··· MATERIAL FOR THIS EXERCISE ···
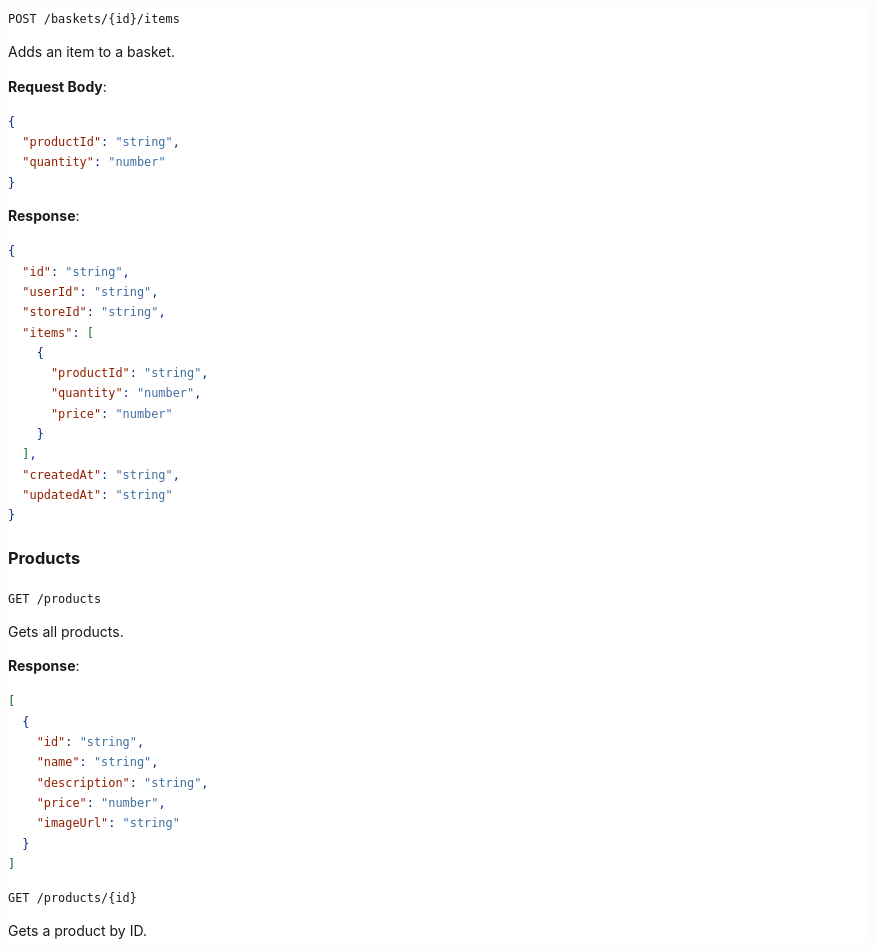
 ```
POST /baskets/{id}/items
```
Adds an item to a basket.

**Request Body**:
```json
{
  "productId": "string",
  "quantity": "number"
}
```

**Response**:
```json
{
  "id": "string",
  "userId": "string",
  "storeId": "string",
  "items": [
    {
      "productId": "string",
      "quantity": "number",
      "price": "number"
    }
  ],
  "createdAt": "string",
  "updatedAt": "string"
}
```

### Products

```
GET /products
```
Gets all products.

**Response**:
```json
[
  {
    "id": "string",
    "name": "string",
    "description": "string",
    "price": "number",
    "imageUrl": "string"
  }
]
```

```
GET /products/{id}
```
Gets a product by ID.
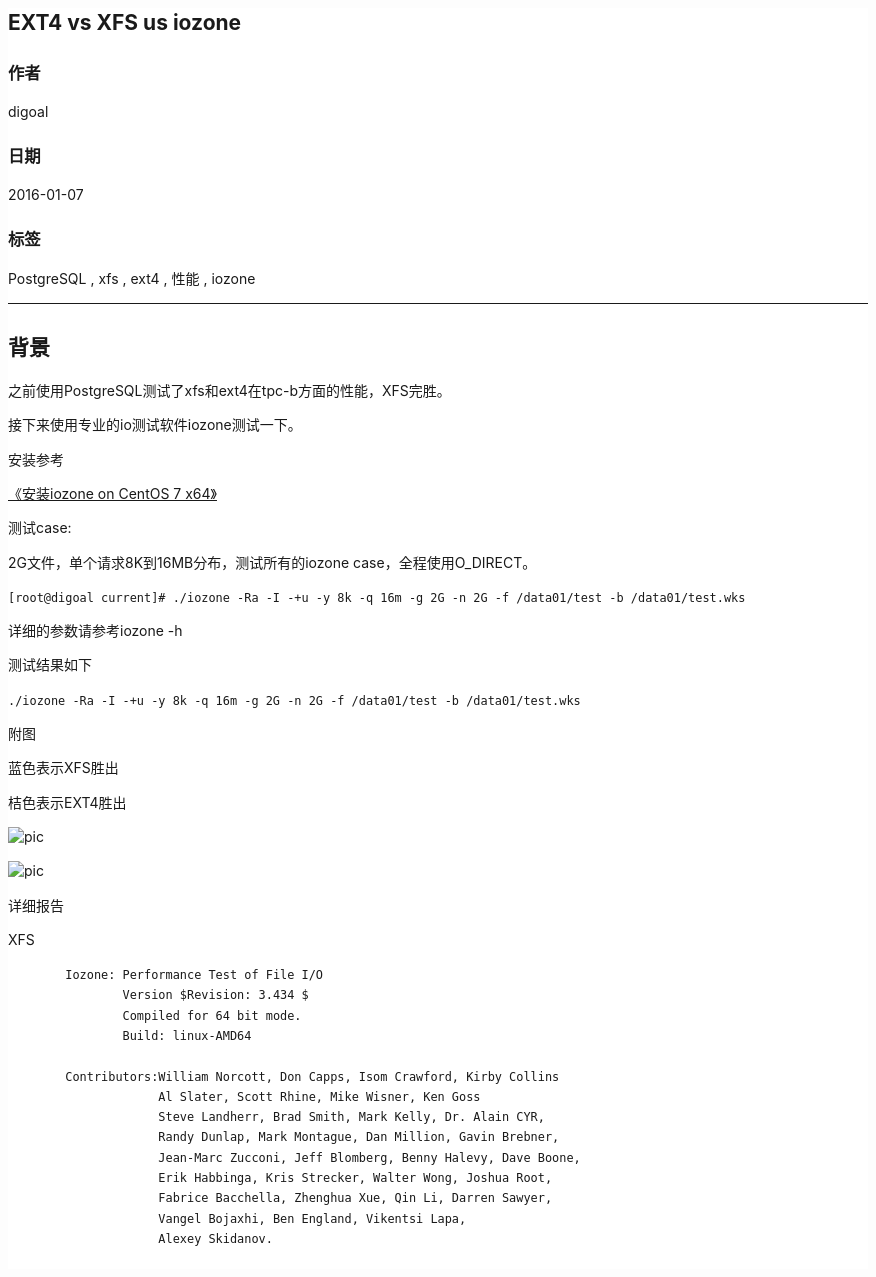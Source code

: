 ## EXT4 vs XFS us iozone      
                                            
### 作者                                                                                         
digoal                                       
                                              
### 日期                                         
2016-01-07                                      
                                          
### 标签                                       
PostgreSQL , xfs , ext4 , 性能 , iozone                      
                                            
----                                      
                                               
## 背景                                     
之前使用PostgreSQL测试了xfs和ext4在tpc-b方面的性能，XFS完胜。  
  
接下来使用专业的io测试软件iozone测试一下。  
  
安装参考  
  
[《安装iozone on CentOS 7 x64》](../201511/20151130_02.md)  
  
测试case:  
  
2G文件，单个请求8K到16MB分布，测试所有的iozone case，全程使用O_DIRECT。  
  
```  
[root@digoal current]# ./iozone -Ra -I -+u -y 8k -q 16m -g 2G -n 2G -f /data01/test -b /data01/test.wks  
```  
  
详细的参数请参考iozone -h  
  
测试结果如下  
  
```  
./iozone -Ra -I -+u -y 8k -q 16m -g 2G -n 2G -f /data01/test -b /data01/test.wks  
```  
  
附图  
  
蓝色表示XFS胜出  
  
桔色表示EXT4胜出  
  
![pic](20160107_04_pic_001.png)  
   
![pic](20160107_04_pic_002.png)  
  
详细报告  
  
XFS  
  
```  
        Iozone: Performance Test of File I/O  
                Version $Revision: 3.434 $  
                Compiled for 64 bit mode.  
                Build: linux-AMD64   
  
        Contributors:William Norcott, Don Capps, Isom Crawford, Kirby Collins  
                     Al Slater, Scott Rhine, Mike Wisner, Ken Goss  
                     Steve Landherr, Brad Smith, Mark Kelly, Dr. Alain CYR,  
                     Randy Dunlap, Mark Montague, Dan Million, Gavin Brebner,  
                     Jean-Marc Zucconi, Jeff Blomberg, Benny Halevy, Dave Boone,  
                     Erik Habbinga, Kris Strecker, Walter Wong, Joshua Root,  
                     Fabrice Bacchella, Zhenghua Xue, Qin Li, Darren Sawyer,  
                     Vangel Bojaxhi, Ben England, Vikentsi Lapa,  
                     Alexey Skidanov.  
  
```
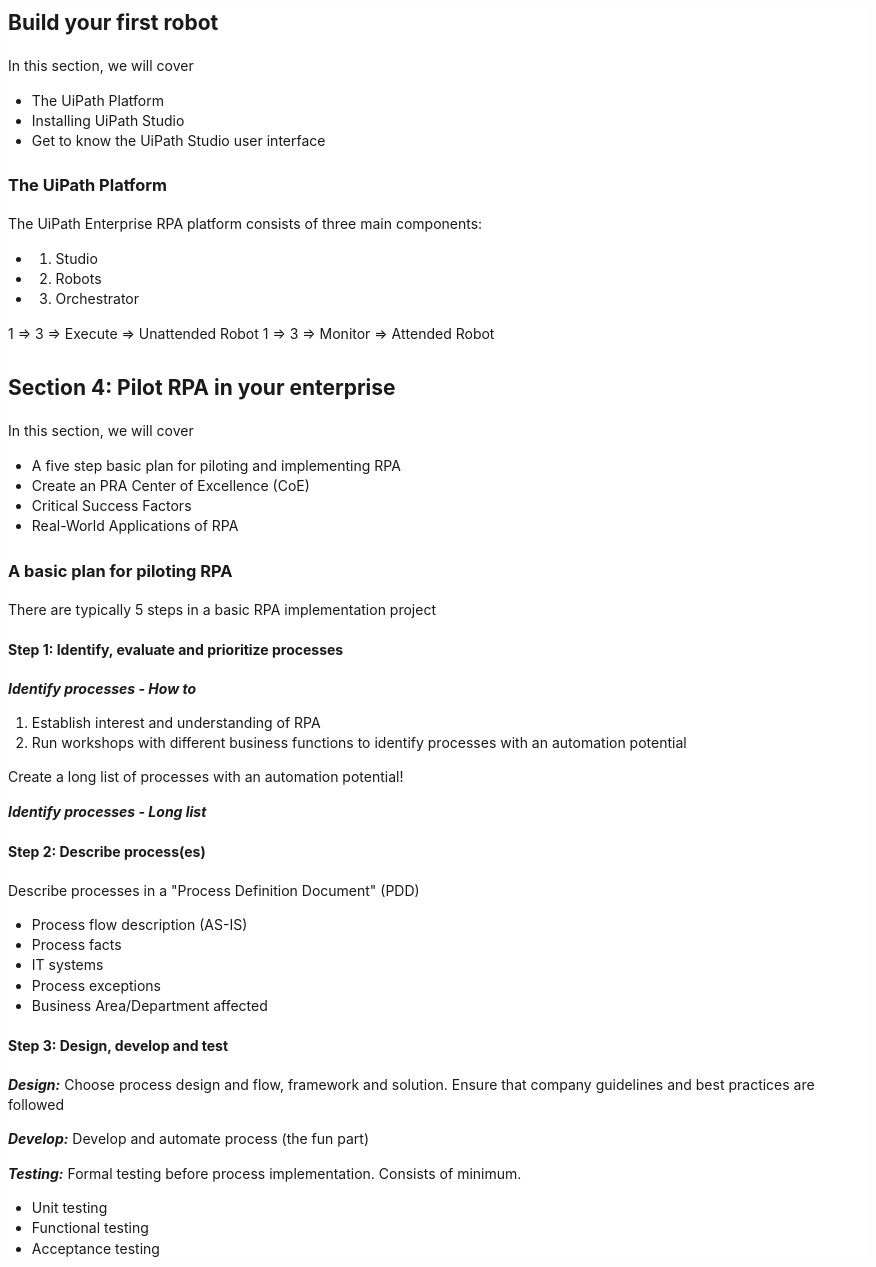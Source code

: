 ## Build your first robot
In this section, we will cover
- The UiPath Platform
- Installing UiPath Studio
- Get to know the UiPath Studio user interface

### The UiPath Platform
The UiPath Enterprise RPA platform consists of three main components:
- 1. Studio
- 2. Robots
- 3. Orchestrator

1 => 3 => Execute => Unattended Robot
1 => 3 => Monitor => Attended Robot

## Section 4: Pilot RPA in your enterprise
In this section, we will cover
- A five step basic plan for piloting and implementing RPA
- Create an PRA Center of Excellence (CoE)
- Critical Success Factors
- Real-World Applications of RPA

### A basic plan for piloting RPA
There are typically 5 steps in a basic RPA implementation project

#### Step 1: Identify, evaluate and prioritize processes
***Identify processes - How to***
1. Establish interest and understanding of RPA
2. Run workshops with different business functions to identify processes with an automation potential

Create a long list of processes with an automation potential!

***Identify processes - Long list***


#### Step 2: Describe process(es)

Describe processes in a "Process Definition Document" (PDD)
- Process flow description (AS-IS)
- Process facts
- IT systems
- Process exceptions
- Business Area/Department affected

#### Step 3: Design, develop and test

***Design:*** Choose process design and flow, framework and solution. Ensure that company guidelines and best practices are followed

***Develop:*** Develop and automate process (the fun part)

***Testing:*** Formal testing before process implementation. Consists of minimum.
- Unit testing
- Functional testing
- Acceptance testing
···
■ EXERCISE DIRECTIONS ■
Please work out how many lines in the records hold the string "implementation", and give only the number.

■ YOUR SOLUTION ■
2